Parsing bytes of a binary file in PHP and translate groups into a placeholder

139 views Asked by At

I could use some advice - I'm parsing a binary file in php, to be specific, it's a Sega Genesis rom-file. According to the table I have made, certain bytes correspond to characters or control different stuff with the game's text-engine.

There are bytes, which are used for characters as well as "controller"-bytes, for line-breaks, conditions, color and a bunch of other stuff, so a typical sentence will probably look like this:

FC 03 E7 05 D3 42 79 20 64 6F 69 6E 67 20 73 6F 2C BC BE 08 79 6F 75 20 6A 75 73 74 20 61 63 71 75 69 72 65 64 BC BE 04 61 20 74 65 73 74 61 6D 65 6E 74 20 74 6F 20 79 6F 75 72 BC 73 74 61 74 75 73 20 61 73 20 61 20 77 61 72 72 69 6F 72 21 BD BC

which I can translate to:

<FC><03><E7><05><D3>By doing so,<NL><BE><08>you just acquired<NL><BE><04>a testament to your<NL>status as a warrior!<CURSOR>

I want to specify properties for such a controller-byte-string such as length and write my own values to certain positions..

See, bytes that translate into characters (00 to 7F) or line-breaks (BC) only consist of a single byte while others consist of 2 (BE XX). Conditions (FC) even consist of 5 bytes: FC XX YY (where X and Y refer to offsets which I need to calculate while I put my translated strings together)

I want my parser to recognize such bytes and let me write XX YY dynamicly. Using strtr I can only replace "groups" e.g. when I put the static bytestring into an array.

How would you do this while keeping the parser flexible? Thanks!

2

There are 2 answers

0
degant On BEST ANSWER

Assuming you have your hex values available as string, you can use this regex to parse it like you've mentioned. If you identify more rules other than FC**** or BE** then you can directly add them to the below regex so that they are also extracted.

(?<fc>FC(\w\w){4})|(?<be>BE(\w\w))|(?<any>(\w\w))

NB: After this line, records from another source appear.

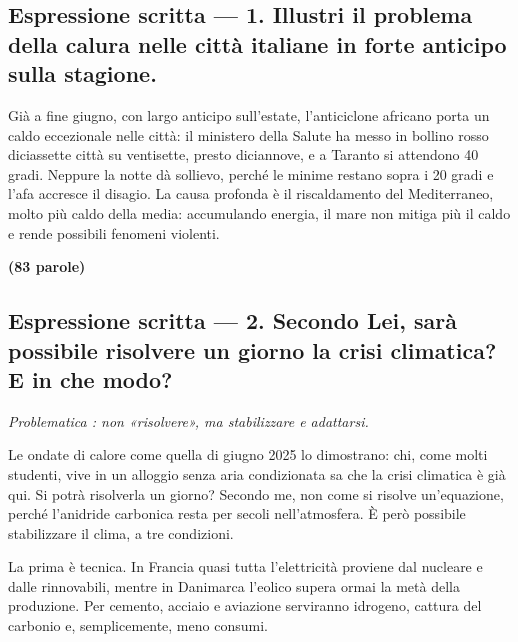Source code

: \documentclass[11pt,a4paper]{article}
\begin{document}
\hypertarget{espressione-scritta-1.-illustri-il-problema-della-calura-nelle-cittuxe0-italiane-in-forte-anticipo-sulla-stagione.}{%
\subsection{Espressione scritta --- 1. Illustri il problema della calura nelle città italiane in forte anticipo sulla stagione.}\label{espressione-scritta-1.-illustri-il-problema-della-calura-nelle-cittuxe0-italiane-in-forte-anticipo-sulla-stagione.}}

Già a fine giugno, con largo anticipo sull'estate, l'anticiclone africano porta un caldo eccezionale nelle città: il ministero della Salute ha messo in bollino rosso diciassette città su ventisette, presto diciannove, e a Taranto si attendono 40 gradi. Neppure la notte dà sollievo, perché le minime restano sopra i 20 gradi e l'afa accresce il disagio. La causa profonda è il riscaldamento del Mediterraneo, molto più caldo della media: accumulando energia, il mare non mitiga più il caldo e rende possibili fenomeni violenti.

\textbf{(83 parole)}

\hypertarget{espressione-scritta-2.-secondo-lei-saruxe0-possibile-risolvere-un-giorno-la-crisi-climatica-e-in-che-modo}{%
\subsection{Espressione scritta --- 2. Secondo Lei, sarà possibile risolvere un giorno la crisi climatica? E in che modo?}\label{espressione-scritta-2.-secondo-lei-saruxe0-possibile-risolvere-un-giorno-la-crisi-climatica-e-in-che-modo}}

\emph{Problematica : non «risolvere», ma stabilizzare e adattarsi.}

Le ondate di calore come quella di giugno 2025 lo dimostrano: chi, come molti studenti, vive in un alloggio senza aria condizionata sa che la crisi climatica è già qui. Si potrà risolverla un giorno? Secondo me, non come si risolve un'equazione, perché l'anidride carbonica resta per secoli nell'atmosfera. È però possibile stabilizzare il clima, a tre condizioni.

La prima è tecnica. In Francia quasi tutta l'elettricità proviene dal nucleare e dalle rinnovabili, mentre in Danimarca l'eolico supera ormai la metà della produzione. Per cemento, acciaio e aviazione serviranno idrogeno, cattura del carbonio e, semplicemente, meno consumi.
\end{document}
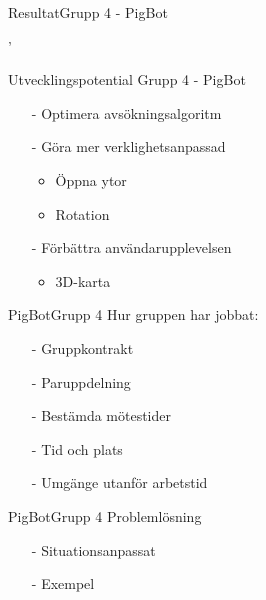 \begin{frame}{Resultat}{Grupp 4 - PigBot}
\begin{center}
 '
\end {center}
\end{frame}


\begin{frame}{Utvecklingspotential }{Grupp 4 - PigBot}

  \begin{itemize}
    \item[-] Optimera avsökningsalgoritm
    \item[-] Göra mer verklighetsanpassad
	\begin{itemize}
	  \item Öppna ytor
	  \item Rotation
	\end{itemize}	
    \item[-] Förbättra användarupplevelsen
     	\begin{itemize}
	  \item 3D-karta
	\end{itemize}
   \end{itemize}
\end{frame}


\begin{frame}[fragile]{PigBot}{Grupp 4}
Hur gruppen har jobbat:
  \begin{itemize}
 \pause
    \item[-] Gruppkontrakt 
\pause
    \item[-] Paruppdelning
\pause
    \item[-] Bestämda mötestider
\pause
    \item[-] Tid och plats
\pause
    \item[-] Umgänge utanför arbetstid
  \end{itemize}
\end{frame}

\begin{frame}[fragile]{PigBot}{Grupp 4}
Problemlösning
  \begin{itemize}
 \pause
    \item[-] Situationsanpassat
\pause
    \item[-] Exempel
  \end{itemize}
\end{frame}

Now using named groups fc, be, any to identify result set easily using arrays such as $matches['fc'].

Regex Demo: https://regex101.com/r/kR9kdP/5

$re = '/(?<fc>FC(\w\w){4})|(?P<be>BE(\w\w))|(?P<any>(\w\w))/';
$str = 'FC03E705D3FC0006042842616D20626162612062';

preg_match_all($re, $str, $matches, PREG_PATTERN_ORDER, 0);

// Print the entire match result
print_r(array_filter($matches['fc']));  // Returns an array with all FC****
print_r(array_filter($matches['be']));  // Returns an array with all BE**
print_r(array_filter($matches['any'])); // Returns rest **

PHP Demo: http://ideone.com/qWUaob

Sample Results:

Array
(
    [0] => FC03E705D3
    [1] => FC00060428
)
Array
(
    [50] => BE08
    [59] => BE04
    [113] => BE08
    [132] => BE04
)

Hope this helps!

2
Barmar On

You can put hex characters in a regexp by using \x##, where ## is the hex code for the character. So you can match FC XX YY with:

preg_match('/(?=\xfc).{4}/, $bytes, $match);

$match[0] will then contain the 4 bytes after FC. You could split them up into pairs with capture groups:

preg_match('/(?=\xfc)(..)(..)/, $bytes, $match);

$match[1] will contain XX and $match[2] will contain YY.